The combat that takes place in these arenas of mayhem is actually pretty fun. Flipper-based robots tend to be top of the pile (as in the TV show) but the roster is nicely diverse and includes 'bots with flywheels, circular saws, axes and spikes. One negative aspect that always annoyed me was the lack of impact with weapons and an absence of visible damage. Reduce the opponent's health enough and they will start to smoke then spark before kicking the bucket but there is no visible way to tell how much damage you've done to another robot, usually a bigger problem for machines that use saw blades since there is very little impact (just a sawing sound effect). The likes of Hypnodisc produce a satisfying "bang" when connecting and flipper robots (Chaos 2, Firestorm, Bigger Brother etc.) obviously cause clear damage when sending opponents tumbling through the air. The most disappointing is perhaps the legendary Razer: there's a sound effect for the beak coming down but nothing at all for the impact or crush/puncture damage. I didn't really notice these things too much back in the day but I did when revisiting Extreme Destruction. Still, it's difficult to complain when most of the cartridge must be dedicated to running the 3D engine.
On a more positive note, the combat is detailed enough to pull off classic manouevres such as burying an axe into their armour then using the hold to drag the opponent towards the pit or a House Robot. There are also various special abilities mapped to each shoulder button such as temporarily having improved steering or launching a high-speed straightline charge.
|The flipper, spinner, drop-zone or pit?

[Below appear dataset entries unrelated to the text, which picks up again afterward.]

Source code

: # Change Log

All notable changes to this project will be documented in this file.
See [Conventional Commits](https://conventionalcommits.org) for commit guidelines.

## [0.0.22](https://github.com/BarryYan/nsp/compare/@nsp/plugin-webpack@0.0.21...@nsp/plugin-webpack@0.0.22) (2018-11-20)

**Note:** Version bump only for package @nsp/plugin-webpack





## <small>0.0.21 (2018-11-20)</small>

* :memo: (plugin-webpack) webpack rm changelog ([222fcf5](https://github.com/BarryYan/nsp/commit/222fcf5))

So many choices...|
The standard battling is entertaining enough but the developer also managed to cram much more onto the tiny lil' GBA cartridge than you might think. The robotic deathmatches come in multiple forms: Quick Match (pretty self explanatory), Tournament (1v1 elimination matches), Mayhem (four way battle) and Bash 'N Dash (a four way battle but with all the other 'bots ganged up against you!). Beyond these, there is also a 'Gauntlet' mode comprising of various challenges reminiscent of the first couple of TV series' such as Sumo Basho, Skittles and the Long Jump. My favourite is probably 'Dump' which tasks the player with shoving a load of old washing machines, TV's and so on into the pit within a time limit.
The variety doesn't end there though for the developers also included a 'Workshop' mode where the player can build their own robots using parts unlocked by beating the various matches and Gauntlet challenges. Furthermore, you can also create custom arenas for use with any of the battle modes. I had great fun with both and revisiting my old GBA cart reveals that I'd built a high-speed flipper based machine called 'Killer X' and a Hypnodisc-alike called 'Slizer'. Such creative names that I came up with!
Overall I would have to say that Extreme Destruction is still quite an impressive game for the GBA and a bit of a technical showcase of what the hardware could do. Sadly, this was lost a lot of gamers because licensed titles (especially TV ones) never really set the world on fire and Robot Wars would likely have only sold to existing fans of the show anyway. It certainly isn't without its faults (poor sound effects, a lack of punch to the weapons and CPU opponents sometimes driving themselves slowly into the pit) but the good outweighs the bad for sure. Likely to cost no more than a few pounds for a loose cartridge today too so if you see it, give it a shot - you might be pleasantly surprised.